What you are asked to do
Among the lines of the data, copy those that hold "xrightarrow".

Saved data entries
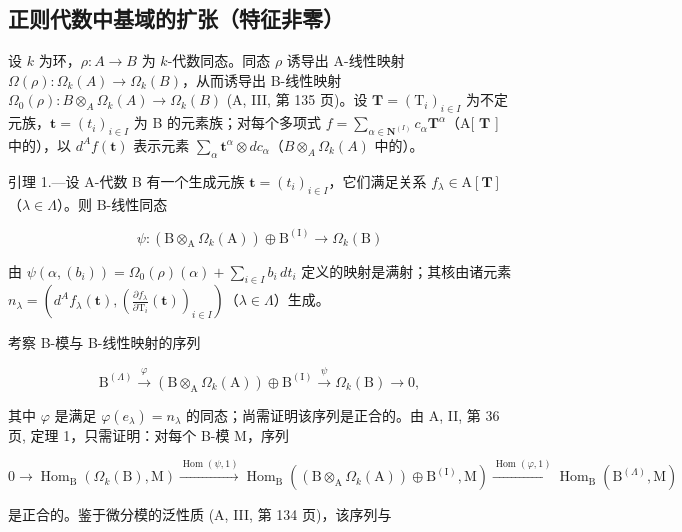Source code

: \subsection{正则代数中基域的扩张（特征非零）}

设 \(k\) 为环，\(\rho: A \to B\) 为 \(k\)-代数同态。同态 \(\rho\) 诱导出 A-线性映射 \(\Omega(\rho): \Omega_k(A) \to \Omega_k(B)\)，从而诱导出 B-线性映射 \(\Omega_0(\rho): B \otimes_A \Omega_k(A) \to \Omega_k(B)\) (A, III, 第 135 页)。设 \(\mathbf{T} = (\mathrm{T}_i)_{i \in I}\) 为不定元族，\(\mathbf{t} = (t_i)_{i \in I}\) 为 B 的元素族；对每个多项式 \(f = \sum_{\alpha \in \mathbf{N}^{(I)}} c_\alpha \mathbf{T}^\alpha\)（A{[} \(\mathbf{T}\) {]} 中的），以 \(d^{A} f(\mathbf{t})\) 表示元素 \(\sum_{\alpha} \mathbf{t}^\alpha \otimes dc_\alpha\)（\(B \otimes_A \Omega_k(A)\) 中的）。

引理 1.—设 A-代数 B 有一个生成元族 \(\mathbf{t} = (t_i)_{i\in I}\)，它们满足关系 \(f_\lambda \in \mathrm{A}[\mathbf{T}]\)（\(\lambda \in \Lambda\)）。则 B-线性同态

\[
\psi : (\mathrm{B} \otimes_ {\mathrm{A}} \Omega_ {k} (\mathrm{A})) \oplus \mathrm{B} ^ {(\mathrm{I})} \longrightarrow \Omega_ {k} (\mathrm{B})
\]

由 \(\psi(\alpha,(b_i)) = \Omega_0(\rho)(\alpha) + \sum_{i\in I}b_i\,dt_i\) 定义的映射是满射；其核由诸元素 \(n_{\lambda} = \left(d^{A}f_{\lambda}(\mathbf{t}),\left(\frac{\partial f_{\lambda}}{\partial\mathrm{T}_{i}}(\mathbf{t})\right)_{i\in I}\right)\)（\(\lambda \in \Lambda\)）生成。

考察 B-模与 B-线性映射的序列

\[
\mathrm{B} ^ {(\Lambda)} \xrightarrow {\varphi} (\mathrm{B} \otimes_ {\mathrm{A}} \Omega_ {k} (\mathrm{A})) \oplus \mathrm{B} ^ {(\mathrm{I})} \xrightarrow {\psi} \Omega_ {k} (\mathrm{B}) \longrightarrow 0,
\]

其中 \(\varphi\) 是满足 \(\varphi(e_{\lambda}) = n_{\lambda}\) 的同态；尚需证明该序列是正合的。由 A, II, 第 36 页, 定理 1，只需证明：对每个 B-模 M，序列

\[
0 \to \operatorname{Hom} _ {\mathrm{B}} (\Omega _{k}(\mathrm{B}), \mathrm{M}) \xrightarrow {\operatorname{Hom}(\psi,1)} \operatorname{Hom} _{\mathrm{B}} ((\mathrm{B} \otimes_{\mathrm{A}} \Omega _{k}(\mathrm{A})) \oplus \mathrm{B}^{(\mathrm{I})}, \mathrm{M}) \xrightarrow {\operatorname{Hom}(\varphi,1)} \operatorname{Hom}_{\mathrm{B}}(\mathrm{B}^{(\Lambda)}, \mathrm{M})
\]

是正合的。鉴于微分模的泛性质 (A, III, 第 134 页)，该序列与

Written solution
\mathrm{B} ^ {(\Lambda)} \xrightarrow {\varphi} (\mathrm{B} \otimes_ {\mathrm{A}} \Omega_ {k} (\mathrm{A})) \oplus \mathrm{B} ^ {(\mathrm{I})} \xrightarrow {\psi} \Omega_ {k} (\mathrm{B}) \longrightarrow 0,
0 \to \operatorname{Hom} _ {\mathrm{B}} (\Omega _{k}(\mathrm{B}), \mathrm{M}) \xrightarrow {\operatorname{Hom}(\psi,1)} \operatorname{Hom} _{\mathrm{B}} ((\mathrm{B} \otimes_{\mathrm{A}} \Omega _{k}(\mathrm{A})) \oplus \mathrm{B}^{(\mathrm{I})}, \mathrm{M}) \xrightarrow {\operatorname{Hom}(\varphi,1)} \operatorname{Hom}_{\mathrm{B}}(\mathrm{B}^{(\Lambda)}, \mathrm{M})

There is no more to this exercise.